At issue in Obduskey v. McCarthy & Holthus LLP was whether someone engaged in only nonjudicial foreclosure falls within the general or limited-purpose definition. The case was granted certiorari to resolve a circuit split on this issue. The Fourth, Fifth, and Sixth Circuits have held that in nonjudicial foreclosure cases the FDCPA applies, while the Ninth and Tenth Circuits have ruled that the act does not apply.

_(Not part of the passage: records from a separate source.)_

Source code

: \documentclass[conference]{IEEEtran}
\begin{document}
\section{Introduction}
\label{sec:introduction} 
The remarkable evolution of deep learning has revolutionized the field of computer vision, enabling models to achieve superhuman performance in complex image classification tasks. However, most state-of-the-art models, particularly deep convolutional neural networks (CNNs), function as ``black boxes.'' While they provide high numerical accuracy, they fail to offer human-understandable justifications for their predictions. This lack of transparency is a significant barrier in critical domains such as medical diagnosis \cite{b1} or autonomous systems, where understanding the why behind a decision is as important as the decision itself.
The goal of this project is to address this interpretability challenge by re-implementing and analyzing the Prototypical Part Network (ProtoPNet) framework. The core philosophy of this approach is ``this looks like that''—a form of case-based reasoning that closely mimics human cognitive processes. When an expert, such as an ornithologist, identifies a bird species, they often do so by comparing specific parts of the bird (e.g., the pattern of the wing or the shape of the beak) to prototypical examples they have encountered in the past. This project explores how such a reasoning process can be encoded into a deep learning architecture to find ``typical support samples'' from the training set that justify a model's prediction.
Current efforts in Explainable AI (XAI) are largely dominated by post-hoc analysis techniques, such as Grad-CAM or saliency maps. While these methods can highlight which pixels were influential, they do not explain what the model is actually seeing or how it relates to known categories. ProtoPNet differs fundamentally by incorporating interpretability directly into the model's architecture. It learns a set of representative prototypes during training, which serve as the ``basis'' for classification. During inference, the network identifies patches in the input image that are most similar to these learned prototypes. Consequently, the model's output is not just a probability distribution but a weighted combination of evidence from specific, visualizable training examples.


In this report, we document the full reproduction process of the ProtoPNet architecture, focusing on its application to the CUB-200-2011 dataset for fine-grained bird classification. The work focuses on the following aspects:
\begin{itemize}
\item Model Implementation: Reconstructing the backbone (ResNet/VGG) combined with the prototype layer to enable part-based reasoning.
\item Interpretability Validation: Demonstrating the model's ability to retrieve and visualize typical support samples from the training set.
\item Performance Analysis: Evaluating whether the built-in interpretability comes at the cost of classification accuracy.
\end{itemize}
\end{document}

The Court resolved the issue based on three considerations. First, and most dispositive, Justice Breyer, writing for the Court, relies on the rule against surplusage. The Court concedes that if the Act only contained the first part of the definition than a business engaged in nonjudicial foreclosure would fall under the FDCPA for all purposes. However, the Act does contain the second part of the definition, and the Court found its presence insurmountable. The Court points to the presence of the phrase “also includes” in the limited-purpose clause strongly suggests that Congress did not intend for someone who does no more than enforce a security interest does not fall within the scope of the general definition. Otherwise, the presence of this language would be superfluous. Second, The Court believed that Congress chose to treat security-interest enforcement differently to avoid conflict with states nonjudicial foreclosure schemes. To support this the Court points to the fact that the FDCPA limits debt collectors from communicating with third parties “in connection with the collection of any debts. § 1692c(b). However, if this rule applied to nonjudicial foreclosures then advertising a foreclosure sale would run afoul of the FDCPA which would be to the detriment of the debtor. Third, the Court looked at the legislative history, which Breyer says “supports our reading.” Based on these reasons the Supreme Court unanimously held that the FDCPA as drafted does not apply to nonjudicial foreclosures.